Sometimes you lower the deflector as the wind will blow snow on you in one direction for example..so now you are cranking the chute then reaching over to adjust the deflector..with nice controls you can avoid having to stop as you can change the chute and deflector pretty fast.
The nicer controls are becoming common rather than upper end features...making them much more affordable.
I have to reach over and change my deflector... if they were six inches closer it would be so much easier..I can barely do it on the move.



Sent from my LM-Q710.FG using Tapatalk


----------



## Cutter (Mar 29, 2017)

~smokey~ said:


> My neighbor loaned me this great little snowblower and it really opened my eyes as to how effortless it was to get rid of snow, I'm hooked and I liked the machine so much I want one just like it, it's a Craftsman model 71-52110-1 with a 10 HP Tecumseh. serial # 101651. he only paid $ 300 for this thing and it's in excellent shape, no rust, everything intact and working properly. electric start it starts great and plows right through compacted stuff left by the snowplow. I found this picture online it looks like the same machine. I'm wondering about parts availability, is it worth trying to find one of these?



The absolute best thing about these old Craftsman snowblowers is the handlebar that you grip to use it. The "D Handle" as I call it is the most comfortable positioning for your hands....they do not get sore or tired, whereas the regular grips on most snowblowers are hard on the hands/palms.
I had one of these blowers for over 20 years, and loved it to death, but unfortunately it came to a screeching halt in the park by my house, and I didn't want to put the money in to fix it, so I bought my Ariens.:wink2::surprise::grin:


----------



## RedOctobyr (Mar 2, 2014)

I'm in Home Depot at the moment, got to play with the Toro Quick Stick controls, on one of their HD machines. That's pretty slick. It was nicer to use than the Ariens Deluxe controls next to it. 

Hopefully they keep working nicely with age, and as things get icy, etc. 

I have a crank for left/right on my chute, but up/down is manual. So I tend to not adjust the up/down very often. 

Shovel, I wonder if you could attach a handle to the chute for up/down, to make it easier to reach? Kind of like on a Honda HS621 single stage.


----------



## Shovel (Mar 26, 2019)

RedOctobyr said:


> I'm in Home Depot at the moment, got to play with the Toro Quick Stick controls, on one of their HD machines. That's pretty slick. It was nicer to use than the Ariens Deluxe controls next to it.
> 
> Hopefully they keep working nicely with age, and as things get icy, etc.
> 
> ...


Thank you
I never thought of that...a very good idea ..it won't take much to make a huge difference .I will keep my eye out for a piece to fashion on there



Sent from my LM-Q710.FG using Tapatalk


----------



## RedOctobyr (Mar 2, 2014)

Thank *you*. You got me thinking about it, I never really gave my chute up/down control much thought, in terms of whether it could be improved. 
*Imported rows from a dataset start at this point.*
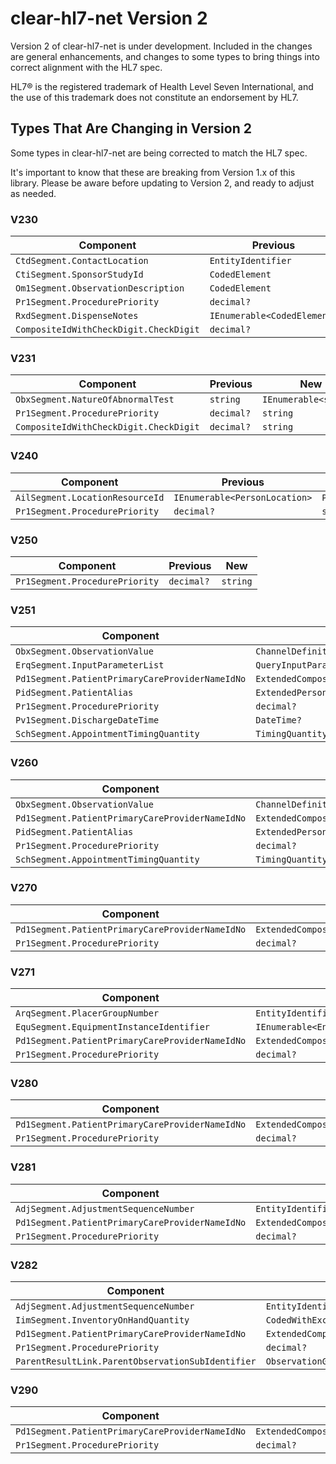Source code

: # clear-hl7-net Version 2
Version 2 of clear-hl7-net is under development.  Included in the changes are general enhancements, and changes to some types to bring things into correct alignment with the HL7 spec.

HL7&reg; is the registered trademark of Health Level Seven International, and the use of this trademark does not constitute an endorsement by HL7.

## Types That Are Changing in Version 2
Some types in clear-hl7-net are being corrected to match the HL7 spec.

It's important to know that these are breaking from Version 1.x of this library.  Please be aware before updating to Version 2, and ready to adjust as needed.

### V230
|Component|Previous|New|
|---|---|---|
|`CtdSegment.ContactLocation`|`EntityIdentifier`|`PersonLocation`|
|`CtiSegment.SponsorStudyId`|`CodedElement`|`EntityIdentifier`|
|`Om1Segment.ObservationDescription`|`CodedElement`|`Text`|
|`Pr1Segment.ProcedurePriority`|`decimal?`|`string`|
|`RxdSegment.DispenseNotes`|`IEnumerable<CodedElement>`|`IEnumerable<string>`|
|`CompositeIdWithCheckDigit.CheckDigit`|`decimal?`|`string`|

### V231
|Component|Previous|New|
|---|---|---|
|`ObxSegment.NatureOfAbnormalTest`|`string`|`IEnumerable<string>`|
|`Pr1Segment.ProcedurePriority`|`decimal?`|`string`|
|`CompositeIdWithCheckDigit.CheckDigit`|`decimal?`|`string`|

### V240
|Component|Previous|New|
|---|---|---|
|`AilSegment.LocationResourceId`|`IEnumerable<PersonLocation>`|`PersonLocation`|
|`Pr1Segment.ProcedurePriority`|`decimal?`|`string`|

### V250
|Component|Previous|New|
|---|---|---|
|`Pr1Segment.ProcedurePriority`|`decimal?`|`string`|

### V251
|Component|Previous|New|
|---|---|---|
|`ObxSegment.ObservationValue`|`ChannelDefinition`|`IEnumerable<string>`|
|`ErqSegment.InputParameterList`|`QueryInputParameterList`|`IEnumerable<QueryInputParameterList>`|
|`Pd1Segment.PatientPrimaryCareProviderNameIdNo`|`ExtendedCompositeIdNumberAndNameForPersons`|`IEnumerable<ExtendedCompositeIdNumberAndNameForPersons>`|
|`PidSegment.PatientAlias`|`ExtendedPersonName`|`IEnumerable<ExtendedPersonName>`|
|`Pr1Segment.ProcedurePriority`|`decimal?`|`string`|
|`Pv1Segment.DischargeDateTime`|`DateTime?`|`IEnumerable<DateTime>`|
|`SchSegment.AppointmentTimingQuantity`|`TimingQuantity`|`IEnumerable<TimingQuantity>`|

### V260
|Component|Previous|New|
|---|---|---|
|`ObxSegment.ObservationValue`|`ChannelDefinition`|`IEnumerable<string>`|
|`Pd1Segment.PatientPrimaryCareProviderNameIdNo`|`ExtendedCompositeIdNumberAndNameForPersons`|`IEnumerable<ExtendedCompositeIdNumberAndNameForPersons>`|
|`PidSegment.PatientAlias`|`ExtendedPersonName`|`IEnumerable<ExtendedPersonName>`|
|`Pr1Segment.ProcedurePriority`|`decimal?`|`string`|
|`SchSegment.AppointmentTimingQuantity`|`TimingQuantity`|`IEnumerable<TimingQuantity>`|

### V270
|Component|Previous|New|
|---|---|---|
|`Pd1Segment.PatientPrimaryCareProviderNameIdNo`|`ExtendedCompositeIdNumberAndNameForPersons`|`IEnumerable<ExtendedCompositeIdNumberAndNameForPersons>`|
|`Pr1Segment.ProcedurePriority`|`decimal?`|`string`|

### V271
|Component|Previous|New|
|---|---|---|
|`ArqSegment.PlacerGroupNumber`|`EntityIdentifierPair`|`EntityIdentifier`|
|`EquSegment.EquipmentInstanceIdentifier`|`IEnumerable<EntityIdentifier>`|`EntityIdentifier`|
|`Pd1Segment.PatientPrimaryCareProviderNameIdNo`|`ExtendedCompositeIdNumberAndNameForPersons`|`IEnumerable<ExtendedCompositeIdNumberAndNameForPersons>`|
|`Pr1Segment.ProcedurePriority`|`decimal?`|`string`|

### V280
|Component|Previous|New|
|---|---|---|
|`Pd1Segment.PatientPrimaryCareProviderNameIdNo`|`ExtendedCompositeIdNumberAndNameForPersons`|`IEnumerable<ExtendedCompositeIdNumberAndNameForPersons>`|
|`Pr1Segment.ProcedurePriority`|`decimal?`|`string`|

### V281
|Component|Previous|New|
|---|---|---|
|`AdjSegment.AdjustmentSequenceNumber`|`EntityIdentifier`|`uint?`|
|`Pd1Segment.PatientPrimaryCareProviderNameIdNo`|`ExtendedCompositeIdNumberAndNameForPersons`|`IEnumerable<ExtendedCompositeIdNumberAndNameForPersons>`|
|`Pr1Segment.ProcedurePriority`|`decimal?`|`string`|

### V282
|Component|Previous|New|
|---|---|---|
|`AdjSegment.AdjustmentSequenceNumber`|`EntityIdentifier`|`uint?`|
|`IimSegment.InventoryOnHandQuantity`|`CodedWithExceptions`|`decimal?`|
|`Pd1Segment.PatientPrimaryCareProviderNameIdNo`|`ExtendedCompositeIdNumberAndNameForPersons`|`IEnumerable<ExtendedCompositeIdNumberAndNameForPersons>`|
|`Pr1Segment.ProcedurePriority`|`decimal?`|`string`|
|`ParentResultLink.ParentObservationSubIdentifier`|`ObservationGrouper`|`string`|

### V290
|Component|Previous|New|
|---|---|---|
|`Pd1Segment.PatientPrimaryCareProviderNameIdNo`|`ExtendedCompositeIdNumberAndNameForPersons`|`IEnumerable<ExtendedCompositeIdNumberAndNameForPersons>`|
|`Pr1Segment.ProcedurePriority`|`decimal?`|`string`|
Mine has a metal handle on the chute deflector, for up/down (pic attached). It would probably be fairly straightforward to clamp something onto the metal handle, to extend it closer to the operator. I always stop, and walk around to the side of the machine, to adjust up/down. But maybe something could be fashioned to let it be adjusted while still at the controls. 
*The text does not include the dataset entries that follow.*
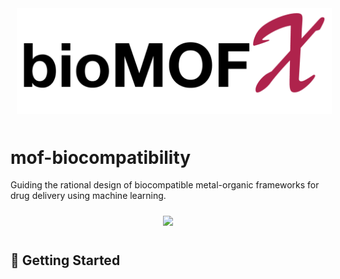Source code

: <p align="center">
  <img src="utils/logo.png" style="padding:10px;" width="700"/>
</p>  

# mof-biocompatibility
Guiding the rational design of biocompatible metal-organic frameworks for drug delivery using machine learning.

<p align="center">
  <img src="utils/Schematic-1.png" style="padding:10px;" width="700"/>
</p>  

## 💪 Getting Started
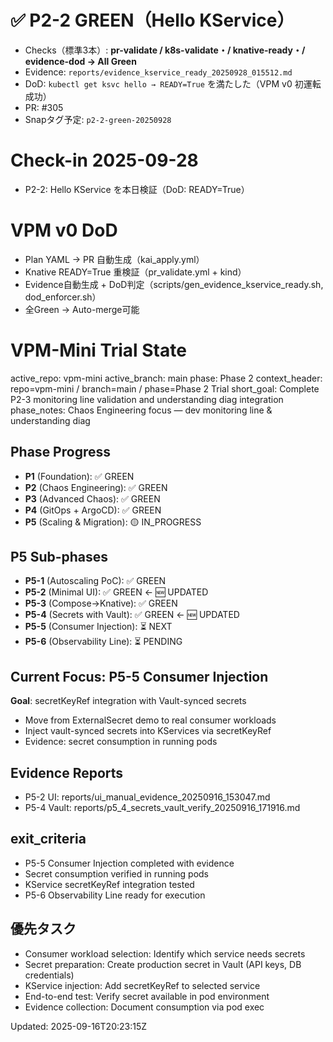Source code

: # ✅ P2-2 GREEN（Hello KService）

- Checks（標準3本）: **pr-validate / k8s-validate・/ knative-ready・/ evidence-dod → All Green**
- Evidence: `reports/evidence_kservice_ready_20250928_015512.md`
- DoD: `kubectl get ksvc hello → READY=True` を満たした（VPM v0 初運転成功）
- PR: #305
- Snapタグ予定: `p2-2-green-20250928`

# Check-in 2025-09-28
- P2-2: Hello KService を本日検証（DoD: READY=True）

# VPM v0 DoD
- Plan YAML → PR 自動生成（kai_apply.yml）
- Knative READY=True 重検証（pr_validate.yml + kind）
- Evidence自動生成 + DoD判定（scripts/gen_evidence_kservice_ready.sh, dod_enforcer.sh）
- 全Green → Auto-merge可能

# VPM-Mini Trial State

active_repo: vpm-mini
active_branch: main
phase: Phase 2
context_header: repo=vpm-mini / branch=main / phase=Phase 2 Trial
short_goal: Complete P2-3 monitoring line validation and understanding diag integration
phase_notes: Chaos Engineering focus — dev monitoring line & understanding diag

## Phase Progress
- **P1** (Foundation): ✅ GREEN  
- **P2** (Chaos Engineering): ✅ GREEN
- **P3** (Advanced Chaos): ✅ GREEN  
- **P4** (GitOps + ArgoCD): ✅ GREEN
- **P5** (Scaling & Migration): 🟡 IN_PROGRESS

## P5 Sub-phases
- **P5-1** (Autoscaling PoC): ✅ GREEN
- **P5-2** (Minimal UI): ✅ GREEN  ← 🆕 UPDATED
- **P5-3** (Compose→Knative): ✅ GREEN
- **P5-4** (Secrets with Vault): ✅ GREEN  ← 🆕 UPDATED  
- **P5-5** (Consumer Injection): ⏳ NEXT
- **P5-6** (Observability Line): ⏳ PENDING

## Current Focus: P5-5 Consumer Injection
**Goal**: secretKeyRef integration with Vault-synced secrets
- Move from ExternalSecret demo to real consumer workloads
- Inject vault-synced secrets into KServices via secretKeyRef
- Evidence: secret consumption in running pods

## Evidence Reports
- P5-2 UI: reports/ui_manual_evidence_20250916_153047.md
- P5-4 Vault: reports/p5_4_secrets_vault_verify_20250916_171916.md

## exit_criteria
- P5-5 Consumer Injection completed with evidence
- Secret consumption verified in running pods
- KService secretKeyRef integration tested
- P5-6 Observability Line ready for execution

## 優先タスク
- Consumer workload selection: Identify which service needs secrets
- Secret preparation: Create production secret in Vault (API keys, DB credentials)
- KService injection: Add secretKeyRef to selected service
- End-to-end test: Verify secret available in pod environment
- Evidence collection: Document consumption via pod exec

Updated: 2025-09-16T20:23:15Z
A simple handle would just point straight back from the deflector. And of course, as you aimed the chute left or right, that handle wouldn't be facing towards the operator. But rather than extending the handle itself left and right, perhaps you could temporarily aim the chute forward, so that the handle was back towards the operator, bringing it closer. Adjust the up/down, then rotate the chute left or right again as needed. 

Ariens made a cable-actuated version of my chute deflector, but even if the upgrade kit was still available, it would probably cost more than it would be worth. And I've never been motivated enough to try and rig up some sort of cable-driven version myself. But a simple handle extension might improve usability, without much complexity. 
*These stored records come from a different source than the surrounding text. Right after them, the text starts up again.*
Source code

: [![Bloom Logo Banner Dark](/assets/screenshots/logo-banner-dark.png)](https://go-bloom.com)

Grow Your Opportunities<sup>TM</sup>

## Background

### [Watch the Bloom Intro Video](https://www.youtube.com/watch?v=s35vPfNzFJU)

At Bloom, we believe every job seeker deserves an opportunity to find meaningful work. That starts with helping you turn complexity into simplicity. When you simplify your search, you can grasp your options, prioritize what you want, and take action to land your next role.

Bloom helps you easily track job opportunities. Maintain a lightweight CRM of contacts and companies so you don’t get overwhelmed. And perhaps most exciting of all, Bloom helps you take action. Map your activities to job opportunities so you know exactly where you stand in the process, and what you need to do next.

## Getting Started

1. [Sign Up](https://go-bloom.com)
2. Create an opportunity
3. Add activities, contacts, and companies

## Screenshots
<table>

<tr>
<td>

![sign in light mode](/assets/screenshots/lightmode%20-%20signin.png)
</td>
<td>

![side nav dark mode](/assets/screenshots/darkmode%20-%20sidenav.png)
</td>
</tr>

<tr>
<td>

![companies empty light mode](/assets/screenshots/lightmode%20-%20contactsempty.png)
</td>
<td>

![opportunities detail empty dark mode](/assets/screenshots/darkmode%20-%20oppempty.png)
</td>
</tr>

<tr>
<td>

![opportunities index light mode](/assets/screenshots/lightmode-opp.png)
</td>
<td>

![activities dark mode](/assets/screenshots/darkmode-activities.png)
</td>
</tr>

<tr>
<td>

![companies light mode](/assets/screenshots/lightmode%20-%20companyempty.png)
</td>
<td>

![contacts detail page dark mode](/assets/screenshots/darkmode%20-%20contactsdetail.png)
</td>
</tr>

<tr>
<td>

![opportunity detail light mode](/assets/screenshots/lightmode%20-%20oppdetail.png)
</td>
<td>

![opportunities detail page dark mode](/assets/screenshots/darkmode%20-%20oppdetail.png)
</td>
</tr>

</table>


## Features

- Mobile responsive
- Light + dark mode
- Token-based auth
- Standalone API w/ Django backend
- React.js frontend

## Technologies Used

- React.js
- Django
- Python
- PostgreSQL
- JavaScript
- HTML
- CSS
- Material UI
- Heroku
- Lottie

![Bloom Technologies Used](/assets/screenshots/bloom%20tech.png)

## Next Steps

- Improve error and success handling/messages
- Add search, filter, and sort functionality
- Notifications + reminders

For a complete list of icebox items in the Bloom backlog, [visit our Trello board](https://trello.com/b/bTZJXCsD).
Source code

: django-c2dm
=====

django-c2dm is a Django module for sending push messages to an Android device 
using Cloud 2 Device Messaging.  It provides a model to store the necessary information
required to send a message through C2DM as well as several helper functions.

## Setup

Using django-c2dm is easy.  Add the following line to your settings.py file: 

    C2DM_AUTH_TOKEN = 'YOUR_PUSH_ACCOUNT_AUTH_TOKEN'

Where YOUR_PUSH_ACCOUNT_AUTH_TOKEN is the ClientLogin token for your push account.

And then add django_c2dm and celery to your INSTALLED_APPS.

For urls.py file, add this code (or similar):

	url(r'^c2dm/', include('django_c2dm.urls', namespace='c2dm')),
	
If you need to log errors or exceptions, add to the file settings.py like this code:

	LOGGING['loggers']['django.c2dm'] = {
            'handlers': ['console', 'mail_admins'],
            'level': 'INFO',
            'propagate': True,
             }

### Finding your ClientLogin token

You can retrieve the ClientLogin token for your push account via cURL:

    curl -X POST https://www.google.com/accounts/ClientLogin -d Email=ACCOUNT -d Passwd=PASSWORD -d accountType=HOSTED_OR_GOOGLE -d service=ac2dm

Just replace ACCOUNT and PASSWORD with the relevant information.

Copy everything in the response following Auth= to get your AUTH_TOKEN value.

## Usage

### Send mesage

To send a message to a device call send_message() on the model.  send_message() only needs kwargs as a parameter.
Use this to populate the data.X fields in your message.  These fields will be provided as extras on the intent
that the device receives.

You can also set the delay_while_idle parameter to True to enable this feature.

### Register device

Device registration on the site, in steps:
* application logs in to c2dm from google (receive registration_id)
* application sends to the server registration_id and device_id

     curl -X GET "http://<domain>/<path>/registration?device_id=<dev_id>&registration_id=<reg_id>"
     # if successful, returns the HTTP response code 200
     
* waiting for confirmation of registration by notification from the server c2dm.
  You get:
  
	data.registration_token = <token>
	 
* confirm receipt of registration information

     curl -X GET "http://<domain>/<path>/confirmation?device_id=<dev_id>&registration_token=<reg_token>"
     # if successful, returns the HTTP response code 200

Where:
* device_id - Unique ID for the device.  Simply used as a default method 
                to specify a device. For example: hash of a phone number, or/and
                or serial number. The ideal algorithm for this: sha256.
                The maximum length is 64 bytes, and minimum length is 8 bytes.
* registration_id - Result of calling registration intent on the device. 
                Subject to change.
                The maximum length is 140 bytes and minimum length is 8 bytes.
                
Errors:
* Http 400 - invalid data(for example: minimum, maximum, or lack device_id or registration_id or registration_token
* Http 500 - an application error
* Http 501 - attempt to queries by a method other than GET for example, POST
A picture of an HS621, with their deflector handle, is also attached.


----------



## Shovel (Mar 26, 2019)

RedOctobyr said:


> Thank *you*. You got me thinking about it, I never really gave my chute up/down control much thought, in terms of whether it could be improved.
> 
> Mine has a metal handle on the chute deflector, for up/down (pic attached). It would probably be fairly straightforward to clamp something onto the metal handle, to extend it closer to the operator. I always stop, and walk around to the side of the machine, to adjust up/down. But maybe something could be fashioned to let it be adjusted while still at the controls.
> 
> ...


I think I will try to go with a hoop shape so it will reduce the reach even while the chute it turned..I wont be able make the radius on a piece of aluminum without it looking consistent .I am going to keep my eye out for a piece of plastic with a radius already molded in..The plastic will flex enough to make the radius look decent..I will just have to use some heat to bend the areas which will go flat to the deflector...Summer time project.



Sent from my LM-Q710.FG using Tapatalk


----------



## Cutter (Mar 29, 2017)

Cutter said:


> The absolute best thing about these old Craftsman snowblowers is the handlebar that you grip to use it. The "D Handle" as I call it is the most comfortable positioning for your hands....they do not get sore or tired, whereas the regular grips on most snowblowers are hard on the hands/palms.
> I had one of these blowers for over 20 years, and loved it to death, but unfortunately it came to a screeching halt in the park by my house, and I didn't want to put the money in to fix it, so I bought my Ariens.:wink2::surprise::grin:



Thanks for the Like Smokey, but I was also going to add that I had absolutely no problems getting parts here in Saskatchewan for that blower. Many of the parts for those units are generic " to a point", and they go by Murray, or Murray Noma. On you Tube, Donny-boy 73 has alot of great videos on repairs. Great machines, dependable, and they do a very neat job of cleaning snow. I wish I still had my old one.:smile2:


----------



## ~smokey~ (Feb 14, 2020)

Cutter said:


> Thanks for the Like Smokey, but I was also going to add that I had absolutely no problems getting parts here in Saskatchewan for that blower. Many of the parts for those units are generic " to a point", and they go by Murray, or Murray Noma. On you Tube, Donny-boy 73 has alot of great videos on repairs. Great machines, dependable, and they do a very neat job of cleaning snow. I wish I still had my old one.:smile2:


I've been watching lots of Donny boys videos he has some great stuff, and links to online parts, I messaged him on his FB page it'll be interesting to see what he says about the old Craftsmans. now I'm checking out the Ariens since he owns one, I'm impressed with how some of those old machines have held up over the years.


----------



## biggen5963 (Feb 3, 2015)

I bought an Ariens 34” 10 years ago and love it. I paid $2700 for it then and have only had to do routine maintenance to it. Just treat your gas with ethanol treatment and shut the gas line off when you’re done using it and the thing runs like dream. Plus it eats my 275’ long driveway for breakfast.


----------



## ember1205 (Jan 9, 2020)

Welcome to the forums.

I bought an Ariens 1028 in 2001 brand new. 10HP Tecumseh motor, 28" cut, locking differential, headlight, hand warmers, remote chute control for side-to-side and height. Moved and didn't need it any more in mid-2007 and sold the machine to my parents who were coming off of a mid-70's Ariens 8HP machine that owed no one anything.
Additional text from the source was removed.